I'm sure you would have a comfortable trip from NY to Savannah,GA via Niagara Falls and see the sights inbetween (about 1200 miles) as long as you had a one way rental. Cruise America will do it but do not quote the price on the net. But, you could do a circular trip from a pick up in New York and visit the likes of Niagara, Maine & Vermont, NY, Washington DC, Atlantic City, Boston etc. You'd love it and could fly into NY via LA for not too much extra on the cost of the tickets. Keep in mind that the cost of RV Parks in June and early September are high in the north east and also very busy in the popular spots. You would be advised to plan the trip and book ahead where possible. Good luck and happy travels.


----------



## vanole (Jul 1, 2008)

Re: Advice for east coast trip

Shona,

Lots of good advice here.  Much to see.  I got to thinking about Pillaz's post and every now and then my brain kicks in to high gear.  If you do Kings Dominion as he suggest you could squeeze in Busch Gardens in Virginia as a day trip.  Kings Dominion has and RV park.  Do Busch Gardens or maybe Colonial Willamsburg and then head up to Kings Dominion.  Would free up some time in Fla.  While in Fla I might suggest that you visit Ichetucknee State Park and tube the river.  It is (water) crystal clear about a seven mile float.  Water is a constant 72 degrees.  I took my nephews there many years ago after I wined and dined them at Disney and to this day they still talk about the river.  They all have kids now and just did he float again when they drove down from Massachussets.
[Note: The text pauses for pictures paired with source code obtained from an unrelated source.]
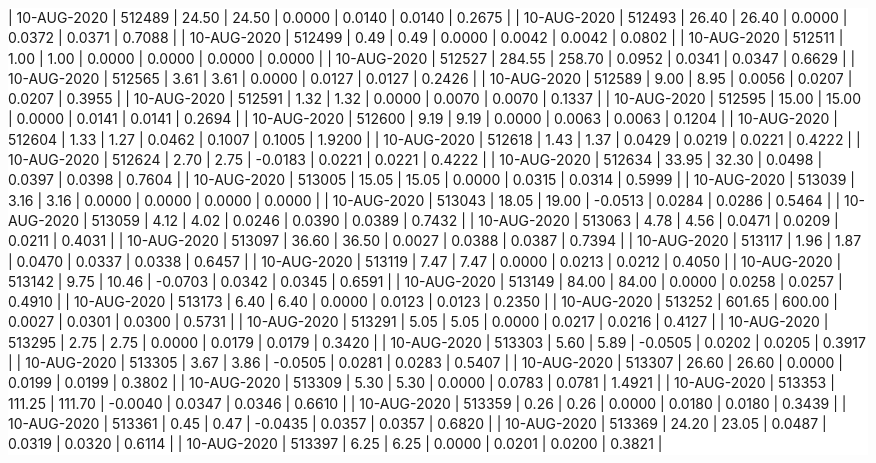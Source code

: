 | 10-AUG-2020 | 512489 | 24.50 | 24.50 | 0.0000 | 0.0140 | 0.0140 | 0.2675 |
| 10-AUG-2020 | 512493 | 26.40 | 26.40 | 0.0000 | 0.0372 | 0.0371 | 0.7088 |
| 10-AUG-2020 | 512499 | 0.49 | 0.49 | 0.0000 | 0.0042 | 0.0042 | 0.0802 |
| 10-AUG-2020 | 512511 | 1.00 | 1.00 | 0.0000 | 0.0000 | 0.0000 | 0.0000 |
| 10-AUG-2020 | 512527 | 284.55 | 258.70 | 0.0952 | 0.0341 | 0.0347 | 0.6629 |
| 10-AUG-2020 | 512565 | 3.61 | 3.61 | 0.0000 | 0.0127 | 0.0127 | 0.2426 |
| 10-AUG-2020 | 512589 | 9.00 | 8.95 | 0.0056 | 0.0207 | 0.0207 | 0.3955 |
| 10-AUG-2020 | 512591 | 1.32 | 1.32 | 0.0000 | 0.0070 | 0.0070 | 0.1337 |
| 10-AUG-2020 | 512595 | 15.00 | 15.00 | 0.0000 | 0.0141 | 0.0141 | 0.2694 |
| 10-AUG-2020 | 512600 | 9.19 | 9.19 | 0.0000 | 0.0063 | 0.0063 | 0.1204 |
| 10-AUG-2020 | 512604 | 1.33 | 1.27 | 0.0462 | 0.1007 | 0.1005 | 1.9200 |
| 10-AUG-2020 | 512618 | 1.43 | 1.37 | 0.0429 | 0.0219 | 0.0221 | 0.4222 |
| 10-AUG-2020 | 512624 | 2.70 | 2.75 | -0.0183 | 0.0221 | 0.0221 | 0.4222 |
| 10-AUG-2020 | 512634 | 33.95 | 32.30 | 0.0498 | 0.0397 | 0.0398 | 0.7604 |
| 10-AUG-2020 | 513005 | 15.05 | 15.05 | 0.0000 | 0.0315 | 0.0314 | 0.5999 |
| 10-AUG-2020 | 513039 | 3.16 | 3.16 | 0.0000 | 0.0000 | 0.0000 | 0.0000 |
| 10-AUG-2020 | 513043 | 18.05 | 19.00 | -0.0513 | 0.0284 | 0.0286 | 0.5464 |
| 10-AUG-2020 | 513059 | 4.12 | 4.02 | 0.0246 | 0.0390 | 0.0389 | 0.7432 |
| 10-AUG-2020 | 513063 | 4.78 | 4.56 | 0.0471 | 0.0209 | 0.0211 | 0.4031 |
| 10-AUG-2020 | 513097 | 36.60 | 36.50 | 0.0027 | 0.0388 | 0.0387 | 0.7394 |
| 10-AUG-2020 | 513117 | 1.96 | 1.87 | 0.0470 | 0.0337 | 0.0338 | 0.6457 |
| 10-AUG-2020 | 513119 | 7.47 | 7.47 | 0.0000 | 0.0213 | 0.0212 | 0.4050 |
| 10-AUG-2020 | 513142 | 9.75 | 10.46 | -0.0703 | 0.0342 | 0.0345 | 0.6591 |
| 10-AUG-2020 | 513149 | 84.00 | 84.00 | 0.0000 | 0.0258 | 0.0257 | 0.4910 |
| 10-AUG-2020 | 513173 | 6.40 | 6.40 | 0.0000 | 0.0123 | 0.0123 | 0.2350 |
| 10-AUG-2020 | 513252 | 601.65 | 600.00 | 0.0027 | 0.0301 | 0.0300 | 0.5731 |
| 10-AUG-2020 | 513291 | 5.05 | 5.05 | 0.0000 | 0.0217 | 0.0216 | 0.4127 |
| 10-AUG-2020 | 513295 | 2.75 | 2.75 | 0.0000 | 0.0179 | 0.0179 | 0.3420 |
| 10-AUG-2020 | 513303 | 5.60 | 5.89 | -0.0505 | 0.0202 | 0.0205 | 0.3917 |
| 10-AUG-2020 | 513305 | 3.67 | 3.86 | -0.0505 | 0.0281 | 0.0283 | 0.5407 |
| 10-AUG-2020 | 513307 | 26.60 | 26.60 | 0.0000 | 0.0199 | 0.0199 | 0.3802 |
| 10-AUG-2020 | 513309 | 5.30 | 5.30 | 0.0000 | 0.0783 | 0.0781 | 1.4921 |
| 10-AUG-2020 | 513353 | 111.25 | 111.70 | -0.0040 | 0.0347 | 0.0346 | 0.6610 |
| 10-AUG-2020 | 513359 | 0.26 | 0.26 | 0.0000 | 0.0180 | 0.0180 | 0.3439 |
| 10-AUG-2020 | 513361 | 0.45 | 0.47 | -0.0435 | 0.0357 | 0.0357 | 0.6820 |
| 10-AUG-2020 | 513369 | 24.20 | 23.05 | 0.0487 | 0.0319 | 0.0320 | 0.6114 |
| 10-AUG-2020 | 513397 | 6.25 | 6.25 | 0.0000 | 0.0201 | 0.0200 | 0.3821 |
Darling mentioned the Biltmore Estate in Asheville North Carolina.  Very nice but if you make the trip to New England you could hit many of the mansions in Newport RI.  Or if you are into seeing things like this "Castle in the Clouds" may be and option and it is located in New hampshire.

Couple of folks mentioned both Charleston South Carolina and Savannah Georgia.  Both awesome however Savannah would be the easier one to hop off the interstate to visit.

In Massachusetts if you are into our history here in the US you might want to take in the Freedom Trail in Boston.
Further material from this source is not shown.